REQUIRED WORK:
Begin at the line containing "the 'gzip' program, then" in the data below and go on through the line containing "include extra information", repeating each line exactly; include both ends and no other line.

Collection entries

%%

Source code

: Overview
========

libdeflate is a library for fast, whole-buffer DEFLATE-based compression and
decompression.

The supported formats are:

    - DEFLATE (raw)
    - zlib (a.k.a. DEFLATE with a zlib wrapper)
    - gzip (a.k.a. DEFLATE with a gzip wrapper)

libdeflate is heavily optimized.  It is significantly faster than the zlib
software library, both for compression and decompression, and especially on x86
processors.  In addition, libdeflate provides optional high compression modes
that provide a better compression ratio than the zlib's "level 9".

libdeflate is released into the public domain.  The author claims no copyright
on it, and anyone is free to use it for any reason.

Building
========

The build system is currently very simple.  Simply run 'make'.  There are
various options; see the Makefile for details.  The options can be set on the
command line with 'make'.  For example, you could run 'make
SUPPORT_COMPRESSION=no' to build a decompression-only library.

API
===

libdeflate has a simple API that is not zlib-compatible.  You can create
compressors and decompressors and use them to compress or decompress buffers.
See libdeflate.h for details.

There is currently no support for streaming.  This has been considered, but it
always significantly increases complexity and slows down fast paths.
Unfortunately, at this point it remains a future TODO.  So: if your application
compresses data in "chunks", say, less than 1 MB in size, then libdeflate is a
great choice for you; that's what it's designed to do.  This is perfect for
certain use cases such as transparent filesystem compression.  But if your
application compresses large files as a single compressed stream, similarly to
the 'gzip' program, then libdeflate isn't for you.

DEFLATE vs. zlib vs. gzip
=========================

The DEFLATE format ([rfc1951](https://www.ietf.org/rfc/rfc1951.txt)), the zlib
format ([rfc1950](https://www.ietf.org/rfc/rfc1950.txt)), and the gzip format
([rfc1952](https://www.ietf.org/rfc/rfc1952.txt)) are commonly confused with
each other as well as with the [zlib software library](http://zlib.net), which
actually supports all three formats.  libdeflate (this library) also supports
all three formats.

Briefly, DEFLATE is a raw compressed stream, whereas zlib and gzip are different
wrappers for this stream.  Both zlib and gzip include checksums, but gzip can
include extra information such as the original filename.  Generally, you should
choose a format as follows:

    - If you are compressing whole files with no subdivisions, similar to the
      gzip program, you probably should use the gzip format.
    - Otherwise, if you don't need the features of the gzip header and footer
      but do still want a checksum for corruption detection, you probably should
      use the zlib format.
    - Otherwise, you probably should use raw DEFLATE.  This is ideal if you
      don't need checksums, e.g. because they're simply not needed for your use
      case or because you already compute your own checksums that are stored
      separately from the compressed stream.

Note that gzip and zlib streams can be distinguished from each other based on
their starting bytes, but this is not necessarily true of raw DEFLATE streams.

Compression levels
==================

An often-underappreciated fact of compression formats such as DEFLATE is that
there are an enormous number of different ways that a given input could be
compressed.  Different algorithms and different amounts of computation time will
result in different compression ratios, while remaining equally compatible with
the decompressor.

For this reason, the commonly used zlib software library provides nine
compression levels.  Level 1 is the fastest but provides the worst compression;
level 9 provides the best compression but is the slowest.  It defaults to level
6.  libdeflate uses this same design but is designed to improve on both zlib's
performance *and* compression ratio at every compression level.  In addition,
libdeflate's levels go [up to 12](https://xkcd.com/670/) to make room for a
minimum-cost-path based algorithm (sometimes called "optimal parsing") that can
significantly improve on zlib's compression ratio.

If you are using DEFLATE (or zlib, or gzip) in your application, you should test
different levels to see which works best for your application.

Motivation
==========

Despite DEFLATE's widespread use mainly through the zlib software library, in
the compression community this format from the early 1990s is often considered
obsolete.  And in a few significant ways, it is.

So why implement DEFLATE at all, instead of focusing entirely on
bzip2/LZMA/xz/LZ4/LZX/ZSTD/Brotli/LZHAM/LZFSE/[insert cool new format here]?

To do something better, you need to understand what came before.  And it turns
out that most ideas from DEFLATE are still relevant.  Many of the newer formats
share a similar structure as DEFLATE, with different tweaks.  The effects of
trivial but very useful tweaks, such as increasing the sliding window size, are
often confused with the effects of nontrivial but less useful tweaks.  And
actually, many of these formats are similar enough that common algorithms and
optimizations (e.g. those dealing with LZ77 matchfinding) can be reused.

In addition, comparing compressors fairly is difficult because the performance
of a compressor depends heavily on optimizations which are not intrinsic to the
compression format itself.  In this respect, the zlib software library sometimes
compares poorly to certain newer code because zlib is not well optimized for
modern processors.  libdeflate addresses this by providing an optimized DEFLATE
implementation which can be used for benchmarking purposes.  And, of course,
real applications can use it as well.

%%
%%

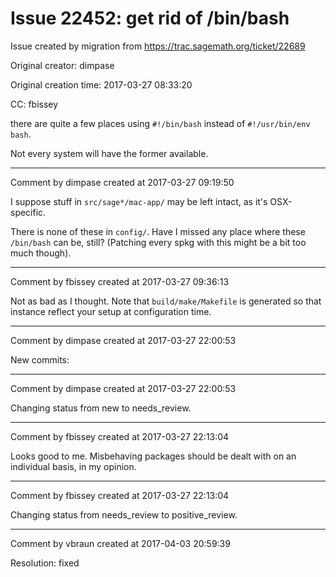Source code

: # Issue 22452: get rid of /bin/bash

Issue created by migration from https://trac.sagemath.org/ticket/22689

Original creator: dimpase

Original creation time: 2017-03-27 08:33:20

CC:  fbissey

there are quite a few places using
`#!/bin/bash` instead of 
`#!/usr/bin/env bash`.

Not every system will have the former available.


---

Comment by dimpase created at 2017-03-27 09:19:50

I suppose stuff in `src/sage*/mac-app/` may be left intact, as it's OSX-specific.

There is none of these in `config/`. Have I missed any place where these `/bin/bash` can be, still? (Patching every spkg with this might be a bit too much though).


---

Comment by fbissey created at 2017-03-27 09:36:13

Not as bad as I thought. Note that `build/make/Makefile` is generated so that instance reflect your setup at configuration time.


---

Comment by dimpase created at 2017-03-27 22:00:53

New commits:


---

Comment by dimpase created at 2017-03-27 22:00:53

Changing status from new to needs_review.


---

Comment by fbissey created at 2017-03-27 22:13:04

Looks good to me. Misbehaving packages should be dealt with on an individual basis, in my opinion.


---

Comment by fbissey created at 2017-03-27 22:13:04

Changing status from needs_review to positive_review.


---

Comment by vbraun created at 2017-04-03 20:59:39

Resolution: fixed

%%

OUTPUT FOR THIS EXERCISE:
the 'gzip' program, then libdeflate isn't for you.

DEFLATE vs. zlib vs. gzip
=========================

The DEFLATE format ([rfc1951](https://www.ietf.org/rfc/rfc1951.txt)), the zlib
format ([rfc1950](https://www.ietf.org/rfc/rfc1950.txt)), and the gzip format
([rfc1952](https://www.ietf.org/rfc/rfc1952.txt)) are commonly confused with
each other as well as with the [zlib software library](http://zlib.net), which
actually supports all three formats.  libdeflate (this library) also supports
all three formats.

Briefly, DEFLATE is a raw compressed stream, whereas zlib and gzip are different
wrappers for this stream.  Both zlib and gzip include checksums, but gzip can
include extra information such as the original filename.  Generally, you should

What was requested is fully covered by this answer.